A backflow preventer is the device that stops irrigation water — which can carry fertilizer, pesticides, or soil bacteria — from being siphoned back into your home's drinking water if pressure drops. It's an important, often legally regulated component that can both need repair and require periodic testing. Over time its internal parts (springs, seals, check valves) wear out or catch debris, so it can leak, drip, or fail a test; in cold climates, water left inside can freeze and crack it (a reason winterizing matters). Repairs involve rebuilding it with a kit or replacing the unit. Separately, most jurisdictions legally require the device to be tested — often annually — by a certified backflow tester to confirm it's protecting the water supply, and you may get a notice to schedule it. If it fails, it needs repair or replacement. This calculator includes backflow preventer repair as an add-on. Keep up with the required testing, and use a licensed/certified professional so the work meets code.

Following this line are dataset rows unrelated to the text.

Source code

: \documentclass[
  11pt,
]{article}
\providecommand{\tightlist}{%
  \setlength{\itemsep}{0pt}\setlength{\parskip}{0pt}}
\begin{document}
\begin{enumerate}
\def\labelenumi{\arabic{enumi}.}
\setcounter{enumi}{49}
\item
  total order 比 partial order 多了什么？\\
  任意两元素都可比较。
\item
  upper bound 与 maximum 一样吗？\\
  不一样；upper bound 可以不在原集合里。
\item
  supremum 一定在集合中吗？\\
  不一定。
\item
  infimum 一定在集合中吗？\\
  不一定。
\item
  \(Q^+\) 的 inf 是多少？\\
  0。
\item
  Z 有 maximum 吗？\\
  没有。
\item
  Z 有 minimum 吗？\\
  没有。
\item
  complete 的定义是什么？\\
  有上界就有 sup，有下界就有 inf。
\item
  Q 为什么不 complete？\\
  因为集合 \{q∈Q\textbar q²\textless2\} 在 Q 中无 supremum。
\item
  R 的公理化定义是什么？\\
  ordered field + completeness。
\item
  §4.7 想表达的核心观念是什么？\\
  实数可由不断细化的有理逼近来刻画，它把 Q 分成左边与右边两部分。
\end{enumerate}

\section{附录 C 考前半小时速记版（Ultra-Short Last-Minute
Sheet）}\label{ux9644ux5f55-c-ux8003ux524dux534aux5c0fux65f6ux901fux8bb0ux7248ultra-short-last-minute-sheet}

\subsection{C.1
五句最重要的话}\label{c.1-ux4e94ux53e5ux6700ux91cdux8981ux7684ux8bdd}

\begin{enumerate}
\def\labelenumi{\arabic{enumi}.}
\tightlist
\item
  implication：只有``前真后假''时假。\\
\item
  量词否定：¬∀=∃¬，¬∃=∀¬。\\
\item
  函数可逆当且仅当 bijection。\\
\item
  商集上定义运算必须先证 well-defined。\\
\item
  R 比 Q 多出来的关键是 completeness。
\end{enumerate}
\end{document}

If you live where winter temperatures drop below freezing, yes — winterizing is important, low-cost insurance against expensive freeze damage, and it's a recommended annual fall service. Any water left in the pipes, valves, backflow preventer, and heads can freeze and expand, cracking those components and leading to costly spring repairs. Underground pipes get some insulation from the soil but shallow lines and above-ground parts (the backflow device, valves) are vulnerable. Winterization is done by shutting off the water supply and 'blowing out' the lines — using an air compressor to push compressed air through each zone to clear the remaining water — plus draining the backflow and any low points. It's done in the fall before the first hard freeze. At roughly $50-$150 (included here at about $100), it's far cheaper than repairing freeze-damaged pipes and valves. Homes in warm, non-freezing climates don't need it. In spring the system is turned back on and checked. This calculator includes winterization as an add-on; a pro with the right compressor does a thorough blowout.

Most repairs are finished in a single visit, ranging from under an hour to a few hours. Quick fixes — replacing or adjusting heads, cleaning nozzles, minor controller tweaks — take just minutes each, so a visit for a few heads might run under an hour. Valve and controller/wiring repairs take a bit longer to diagnose and access. Leak and pipe repairs take the most time because the tech has to locate the leak (slow for hidden underground ones), dig to reach the line, cut out and replace the damaged section, let any glue set, and backfill — often a couple of hours or more. A multi-issue overhaul on an old system can take most of a day. What raises the price mirrors what raises the time: the type and number of repairs, the number of zones to inspect, the system's condition (a neglected system adds ~35%), and access/soil difficulty (deep lines or hard digging add up to ~30%). Add-ons like a new controller, mainline repair, or backflow work also increase the total. Most jobs don't need a second visit unless a part must be ordered.